▶ **WORK TO COMPLETE**:
With the pictures left aside, write out exactly the lines of the listing below from the line with "## [数据类型](pd_data_type.ipynb)" to the line with "For more details", both included, and only those.

<<<<

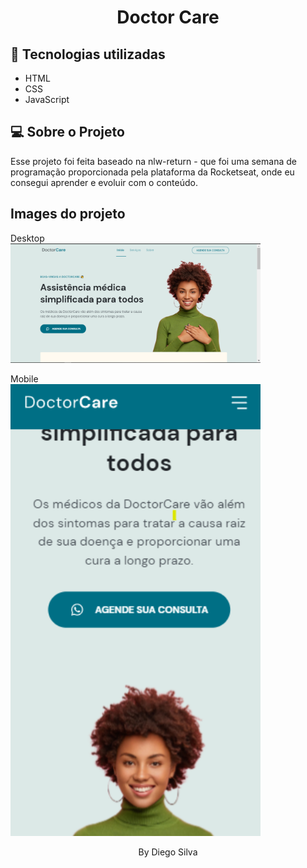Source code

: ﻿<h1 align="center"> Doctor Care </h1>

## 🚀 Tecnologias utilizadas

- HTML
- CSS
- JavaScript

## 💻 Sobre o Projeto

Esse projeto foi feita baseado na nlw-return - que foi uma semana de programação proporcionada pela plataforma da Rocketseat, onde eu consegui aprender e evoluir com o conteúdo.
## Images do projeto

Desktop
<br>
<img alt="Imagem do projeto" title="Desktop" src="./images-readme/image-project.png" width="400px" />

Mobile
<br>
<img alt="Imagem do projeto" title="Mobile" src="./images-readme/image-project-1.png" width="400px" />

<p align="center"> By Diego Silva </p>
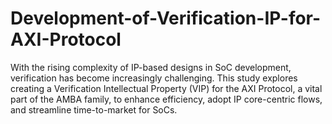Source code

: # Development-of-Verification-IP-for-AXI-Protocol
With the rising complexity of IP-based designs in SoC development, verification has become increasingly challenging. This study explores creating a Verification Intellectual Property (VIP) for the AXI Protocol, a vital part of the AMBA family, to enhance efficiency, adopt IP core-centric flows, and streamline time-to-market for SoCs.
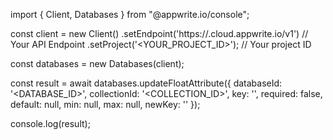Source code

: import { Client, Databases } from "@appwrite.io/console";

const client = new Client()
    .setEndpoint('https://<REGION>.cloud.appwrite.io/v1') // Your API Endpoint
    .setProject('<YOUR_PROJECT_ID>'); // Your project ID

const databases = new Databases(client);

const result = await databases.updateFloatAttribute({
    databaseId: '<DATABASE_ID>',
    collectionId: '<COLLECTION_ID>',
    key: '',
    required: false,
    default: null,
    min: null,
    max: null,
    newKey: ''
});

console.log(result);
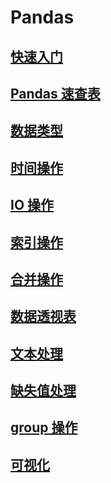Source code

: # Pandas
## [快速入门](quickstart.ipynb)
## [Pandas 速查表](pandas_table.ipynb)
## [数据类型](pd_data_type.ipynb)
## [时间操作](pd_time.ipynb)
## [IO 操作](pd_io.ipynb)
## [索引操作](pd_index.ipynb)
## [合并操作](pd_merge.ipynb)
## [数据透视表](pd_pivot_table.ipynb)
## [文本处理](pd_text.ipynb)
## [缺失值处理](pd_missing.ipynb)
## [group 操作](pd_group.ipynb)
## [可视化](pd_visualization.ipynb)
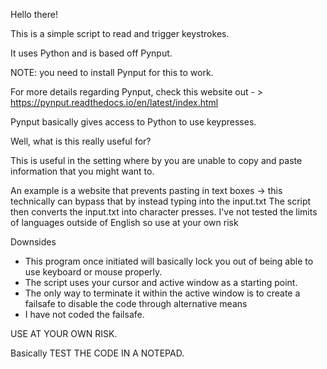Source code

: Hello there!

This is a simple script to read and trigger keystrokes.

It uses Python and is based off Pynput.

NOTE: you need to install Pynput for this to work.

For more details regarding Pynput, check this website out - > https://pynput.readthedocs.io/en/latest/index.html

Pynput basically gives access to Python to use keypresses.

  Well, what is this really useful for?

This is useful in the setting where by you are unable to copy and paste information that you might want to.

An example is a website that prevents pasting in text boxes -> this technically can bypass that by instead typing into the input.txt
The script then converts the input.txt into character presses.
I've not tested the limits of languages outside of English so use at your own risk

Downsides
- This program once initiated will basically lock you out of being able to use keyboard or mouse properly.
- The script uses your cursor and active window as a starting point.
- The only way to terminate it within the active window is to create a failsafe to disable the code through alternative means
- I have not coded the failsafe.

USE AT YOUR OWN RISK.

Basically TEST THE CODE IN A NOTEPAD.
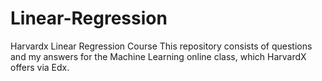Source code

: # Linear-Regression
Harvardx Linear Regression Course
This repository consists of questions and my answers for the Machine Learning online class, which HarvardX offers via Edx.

>>>>

▶ **OUTPUT**:
## [数据类型](pd_data_type.ipynb)
## [时间操作](pd_time.ipynb)
## [IO 操作](pd_io.ipynb)
## [索引操作](pd_index.ipynb)
## [合并操作](pd_merge.ipynb)
## [数据透视表](pd_pivot_table.ipynb)
## [文本处理](pd_text.ipynb)
## [缺失值处理](pd_missing.ipynb)
## [group 操作](pd_group.ipynb)
## [可视化](pd_visualization.ipynb)
Source code

: Hello there!

This is a simple script to read and trigger keystrokes.

It uses Python and is based off Pynput.

NOTE: you need to install Pynput for this to work.

For more details regarding Pynput, check this website out - > https://pynput.readthedocs.io/en/latest/index.html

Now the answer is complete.